There is no scheme in the UK to compensate victims of genuine automatism. A person who is injured through no fault of their own has no opportunity for compensation for what are often serious injuries or death. Sometimes an insurance company makes an ex gratia payment to an injured party, but that is rare. As it stands, the law offers no protection to the often entirely blameless victims of the automatism defence.
It is not surprising that this effective get-out-of-jail-free card is being used more frequently by defendants. Countries that operate no-fault compensation schemes include France—it has implemented a no-fault standard for serious and unforeseen medical injuries, and a fault standard—and New Zealand, which has also put in place a no-fault compensation scheme with the broadest eligibility criteria; the no-fault standard is applicable to any unexpected treatment injury.
On the Crown Prosecution Service and the police, an article in the International Journal of Law and Psychiatry notes that in a criminal trial, it can be difficult to decide whether to hold responsible a defendant who did the act but claims that their mental state was abnormal because of the lack of objective evidence. There is no brain scan or blood test to measure responsibility. The best witness to what was in the defendant’s mind is usually the defendant, who obviously has an interest in what the court decides.
I have always said that we need good evidence-based policy, but we lack the evidence and statistics about how often automatism is evoked as a legal defence. As I talk to people in the police and the Crown Prosecution Service up and down the country, there is a suspicion in my mind that the defence is increasingly becoming a way for well-heeled people who can get the right solicitor to get off dreadful crimes on the road. We know that there is a group of solicitors who can find some defence to get rock stars or people in the public eye off.
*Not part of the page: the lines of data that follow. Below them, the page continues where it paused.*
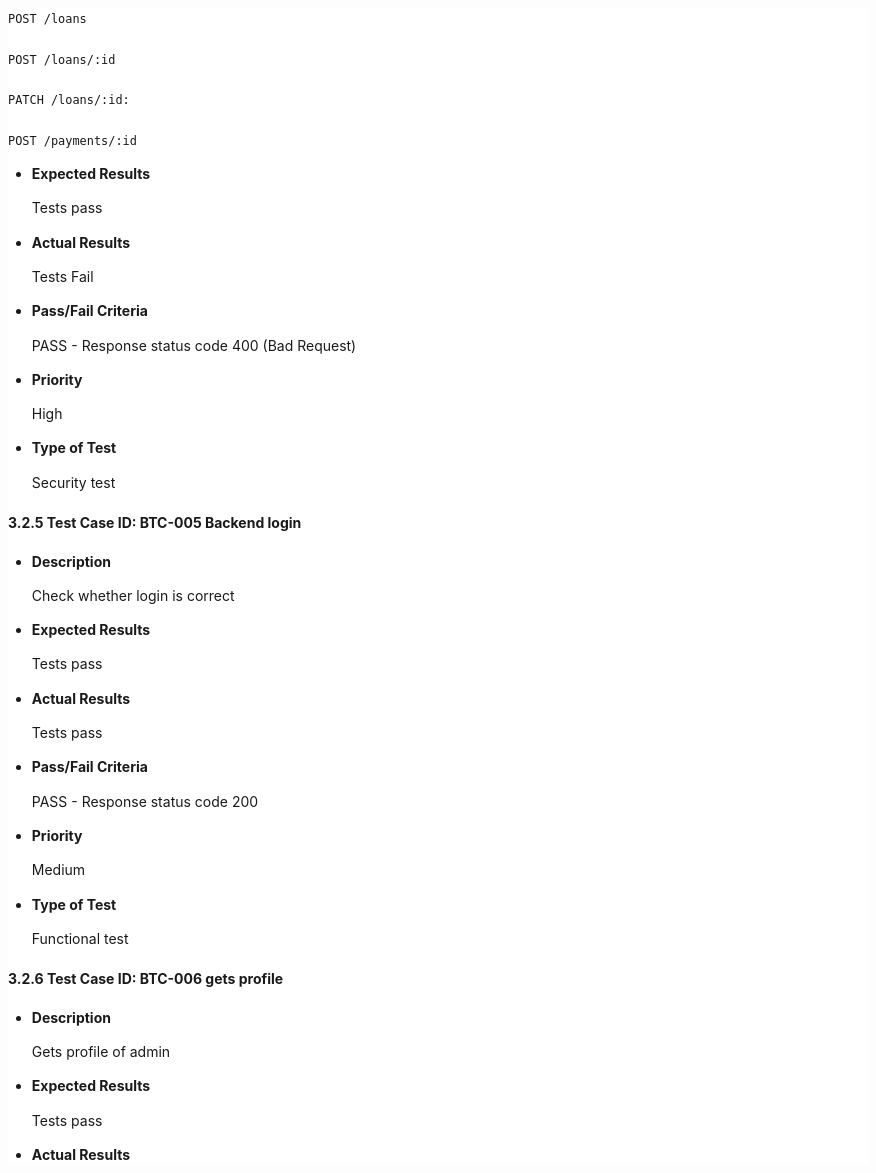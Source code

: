    POST /loans
    
    POST /loans/:id

    PATCH /loans/:id:

    POST /payments/:id
    
- __Expected Results__

    Tests pass
   
- __Actual Results__

    Tests Fail
   
- __Pass/Fail Criteria__

    PASS - Response status code 400 (Bad Request)
   
- __Priority__

    High
   
- __Type of Test__

    Security test

#### 3.2.5 Test Case ID: BTC-005 Backend login

- __Description__

    Check whether login is correct

- __Expected Results__

   Tests pass
   
- __Actual Results__

   Tests pass
   
- __Pass/Fail Criteria__

    PASS - Response status code 200
   
- __Priority__
   
    Medium

- __Type of Test__

    Functional test

#### 3.2.6 Test Case ID: BTC-006 gets profile

- __Description__

    Gets profile of admin

- __Expected Results__

    Tests pass
   
- __Actual Results__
Despite many high-profile cases, we do not know how often this occurs. How many cases are not being brought to trial because prosecutors have lost confidence that they can challenge the evidence? How aware are the police, while they are investigating a case, about people invoking automatism? We need evidence to evaluate whether clever lawyers are using the defence to get people off.
This is about justice for people who can no longer fight their own corner. This Chamber is the right environment for this debate, and I hope I have made a coherent case.